> TASK OBJECTIVE
Output, please, exactly those lines of the listing that come before the line with "- policy/job-function/ViewOnlyAccess", along with that line itself.

> AVAILABLE DATA
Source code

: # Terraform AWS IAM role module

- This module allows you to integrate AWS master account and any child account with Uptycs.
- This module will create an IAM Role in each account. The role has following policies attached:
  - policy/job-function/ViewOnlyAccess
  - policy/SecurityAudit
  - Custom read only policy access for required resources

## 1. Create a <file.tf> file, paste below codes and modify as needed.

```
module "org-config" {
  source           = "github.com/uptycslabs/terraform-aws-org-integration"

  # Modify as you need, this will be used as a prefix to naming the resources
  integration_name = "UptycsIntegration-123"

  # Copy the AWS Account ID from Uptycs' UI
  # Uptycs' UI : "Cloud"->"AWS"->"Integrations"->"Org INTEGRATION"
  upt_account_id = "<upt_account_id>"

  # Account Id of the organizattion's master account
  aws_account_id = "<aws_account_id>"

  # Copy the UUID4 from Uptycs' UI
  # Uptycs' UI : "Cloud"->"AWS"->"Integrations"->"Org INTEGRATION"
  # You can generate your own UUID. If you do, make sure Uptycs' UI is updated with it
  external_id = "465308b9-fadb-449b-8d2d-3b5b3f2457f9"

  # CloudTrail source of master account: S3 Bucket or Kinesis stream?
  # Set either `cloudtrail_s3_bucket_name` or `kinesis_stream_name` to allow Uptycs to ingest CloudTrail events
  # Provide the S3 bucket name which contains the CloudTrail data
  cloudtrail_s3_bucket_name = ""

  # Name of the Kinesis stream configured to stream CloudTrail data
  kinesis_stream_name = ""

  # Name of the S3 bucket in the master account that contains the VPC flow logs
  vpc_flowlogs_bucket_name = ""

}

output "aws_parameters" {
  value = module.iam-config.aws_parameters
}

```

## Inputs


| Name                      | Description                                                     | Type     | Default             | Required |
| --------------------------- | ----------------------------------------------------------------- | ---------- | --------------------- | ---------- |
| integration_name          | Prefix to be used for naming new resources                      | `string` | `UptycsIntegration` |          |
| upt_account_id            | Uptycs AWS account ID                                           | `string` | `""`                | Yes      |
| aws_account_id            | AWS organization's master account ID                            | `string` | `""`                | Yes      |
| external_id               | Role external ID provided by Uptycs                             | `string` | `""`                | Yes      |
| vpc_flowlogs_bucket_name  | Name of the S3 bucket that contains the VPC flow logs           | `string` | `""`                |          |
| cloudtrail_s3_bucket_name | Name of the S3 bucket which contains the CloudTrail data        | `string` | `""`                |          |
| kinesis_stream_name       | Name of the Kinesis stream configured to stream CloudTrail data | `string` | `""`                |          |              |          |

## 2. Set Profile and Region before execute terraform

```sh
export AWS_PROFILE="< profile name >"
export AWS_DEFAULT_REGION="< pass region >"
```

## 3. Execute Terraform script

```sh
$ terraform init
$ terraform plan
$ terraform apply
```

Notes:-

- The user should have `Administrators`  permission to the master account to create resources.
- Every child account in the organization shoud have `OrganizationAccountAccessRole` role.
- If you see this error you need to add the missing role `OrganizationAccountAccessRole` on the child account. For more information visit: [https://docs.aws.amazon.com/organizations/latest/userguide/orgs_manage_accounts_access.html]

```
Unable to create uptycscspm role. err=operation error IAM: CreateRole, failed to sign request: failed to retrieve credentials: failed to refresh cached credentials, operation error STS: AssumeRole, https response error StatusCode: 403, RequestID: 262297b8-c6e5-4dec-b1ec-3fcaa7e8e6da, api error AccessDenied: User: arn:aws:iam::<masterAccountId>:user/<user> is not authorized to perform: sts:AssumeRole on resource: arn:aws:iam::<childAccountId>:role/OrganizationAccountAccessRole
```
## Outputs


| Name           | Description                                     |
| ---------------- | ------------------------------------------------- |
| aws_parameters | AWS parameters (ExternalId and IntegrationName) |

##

> TASK SOLUTION
Source code

: # Terraform AWS IAM role module

- This module allows you to integrate AWS master account and any child account with Uptycs.
- This module will create an IAM Role in each account. The role has following policies attached:
  - policy/job-function/ViewOnlyAccess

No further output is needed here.